**What this task involves**
Output the line containing "-113 ISAM error: the file is locked." and all subsequent lines of the listing below, copied exactly, with no other lines.

**Provided records**
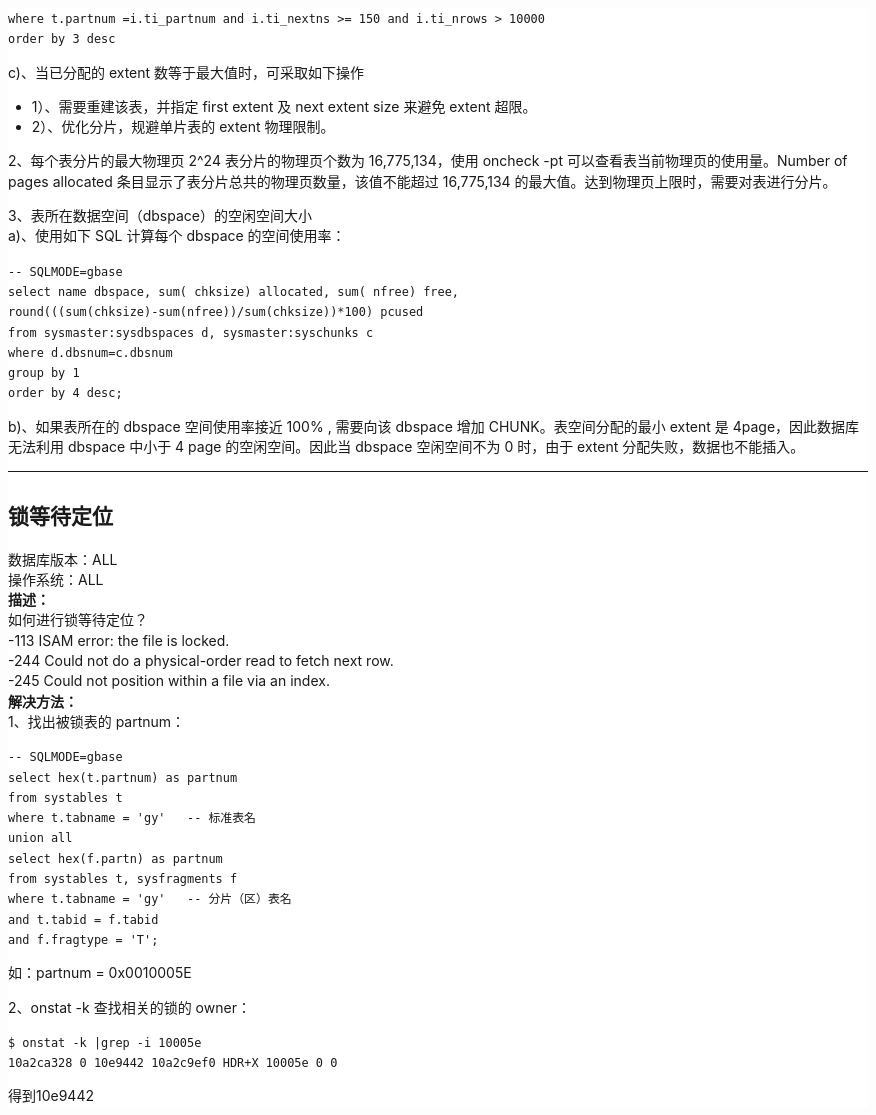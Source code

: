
 ```text
where t.partnum =i.ti_partnum and i.ti_nextns >= 150 and i.ti_nrows > 10000
order by 3 desc
```
c)、当已分配的 extent 数等于最大值时，可采取如下操作  
- 1）、需要重建该表，并指定 first extent 及 next extent size 来避免 extent 超限。  
- 2）、优化分片，规避单片表的 extent 物理限制。  

2、每个表分片的最大物理页 2^24 表分片的物理页个数为 16,775,134，使用 oncheck -pt 可以查看表当前物理页的使用量。Number of pages allocated 条目显示了表分片总共的物理页数量，该值不能超过 16,775,134 的最大值。达到物理页上限时，需要对表进行分片。  

3、表所在数据空间（dbspace）的空闲空间大小  
a)、使用如下 SQL 计算每个 dbspace 的空间使用率：  
```text
-- SQLMODE=gbase
select name dbspace, sum( chksize) allocated, sum( nfree) free,
round(((sum(chksize)-sum(nfree))/sum(chksize))*100) pcused
from sysmaster:sysdbspaces d, sysmaster:syschunks c
where d.dbsnum=c.dbsnum
group by 1
order by 4 desc;
```
b)、如果表所在的 dbspace 空间使用率接近 100% , 需要向该 dbspace 增加 CHUNK。表空间分配的最小 extent 是 4page，因此数据库无法利用 dbspace 中小于 4 page 的空闲空间。因此当 dbspace 空闲空间不为 0 时，由于 extent 分配失败，数据也不能插入。  

-----

## 锁等待定位  
数据库版本：ALL  
操作系统：ALL  
**描述：**  
如何进行锁等待定位？  
-113 ISAM error: the file is locked.  
-244 Could not do a physical-order read to fetch next row.  
-245 Could not position within a file via an index.  
**解决方法：**  
1、找出被锁表的 partnum：  
```text
-- SQLMODE=gbase
select hex(t.partnum) as partnum
from systables t
where t.tabname = 'gy'   -- 标准表名
union all
select hex(f.partn) as partnum
from systables t, sysfragments f
where t.tabname = 'gy'   -- 分片（区）表名
and t.tabid = f.tabid
and f.fragtype = 'T';
```
如：partnum = 0x0010005E  

2、onstat -k 查找相关的锁的 owner：  
```text
$ onstat -k |grep -i 10005e
10a2ca328 0 10e9442 10a2c9ef0 HDR+X 10005e 0 0
```
得到10e9442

**Answer to this exercise**
-113 ISAM error: the file is locked.  
-244 Could not do a physical-order read to fetch next row.  
-245 Could not position within a file via an index.  
**解决方法：**  
1、找出被锁表的 partnum：  
```text
-- SQLMODE=gbase
select hex(t.partnum) as partnum
from systables t
where t.tabname = 'gy'   -- 标准表名
union all
select hex(f.partn) as partnum
from systables t, sysfragments f
where t.tabname = 'gy'   -- 分片（区）表名
and t.tabid = f.tabid
and f.fragtype = 'T';
```
如：partnum = 0x0010005E  

2、onstat -k 查找相关的锁的 owner：  
```text
$ onstat -k |grep -i 10005e
10a2ca328 0 10e9442 10a2c9ef0 HDR+X 10005e 0 0
```
得到10e9442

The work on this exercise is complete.